Repeat the data exactly as given below, dropping every picture.

'''

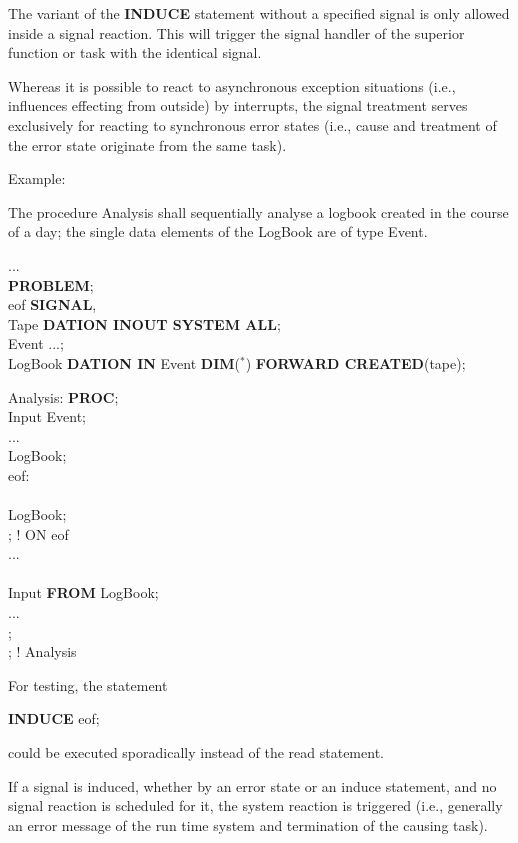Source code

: The variant of the {\bf INDUCE} statement without a specified signal is 
only allowed inside a signal reaction. This will trigger the signal handler
of the superior function or task with the identical signal.


Whereas it is possible to react to asynchronous exception situations
(i.e., influences effecting from outside) by interrupts, the signal
treatment serves exclusively for reacting to synchronous error states
(i.e., cause and treatment of the error state originate from the same
task).

Example:

The procedure Analysis shall sequentially analyse a logbook created
in the course of a day; the single data elements of the LogBook are of
type Event.

...\\
{\bf PROBLEM};\\
 eof {\bf SIGNAL},\\
\x \x Tape {\bf DATION INOUT SYSTEM ALL};\\
 Event ...;\\
 LogBook {\bf DATION IN} Event {\bf DIM}($^*$) {\bf FORWARD CREATED}(tape);

Analysis: {\bf PROC};\\
 Input Event;\\
\x ...\\
 LogBook;\\
 eof:\\
\x {}\\
\x \x {} LogBook;\\
\x {}; ! ON eof\\
\x ...\\
\\
\x {} Input {\bf FROM} LogBook;\\
\x \x ...\\
;\\
; ! Analysis

For testing, the statement

{\bf INDUCE} eof;

could be executed sporadically instead of the read statement.

If a signal is induced, whether by an error state or an induce
statement, and no signal reaction is scheduled for it, the system
reaction is triggered (i.e., generally an error message of the run time
system and termination of the causing task).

'''

SOLUTION FOR THIS PROBLEM:
Source code

: The variant of the {\bf INDUCE} statement without a specified signal is 
only allowed inside a signal reaction. This will trigger the signal handler
of the superior function or task with the identical signal.


Whereas it is possible to react to asynchronous exception situations
(i.e., influences effecting from outside) by interrupts, the signal
treatment serves exclusively for reacting to synchronous error states
(i.e., cause and treatment of the error state originate from the same
task).

Example:

The procedure Analysis shall sequentially analyse a logbook created
in the course of a day; the single data elements of the LogBook are of
type Event.

...\\
{\bf PROBLEM};\\
 eof {\bf SIGNAL},\\
\x \x Tape {\bf DATION INOUT SYSTEM ALL};\\
 Event ...;\\
 LogBook {\bf DATION IN} Event {\bf DIM}($^*$) {\bf FORWARD CREATED}(tape);

Analysis: {\bf PROC};\\
 Input Event;\\
\x ...\\
 LogBook;\\
 eof:\\
\x {}\\
\x \x {} LogBook;\\
\x {}; ! ON eof\\
\x ...\\
\\
\x {} Input {\bf FROM} LogBook;\\
\x \x ...\\
;\\
; ! Analysis

For testing, the statement

{\bf INDUCE} eof;

could be executed sporadically instead of the read statement.

If a signal is induced, whether by an error state or an induce
statement, and no signal reaction is scheduled for it, the system
reaction is triggered (i.e., generally an error message of the run time
system and termination of the causing task).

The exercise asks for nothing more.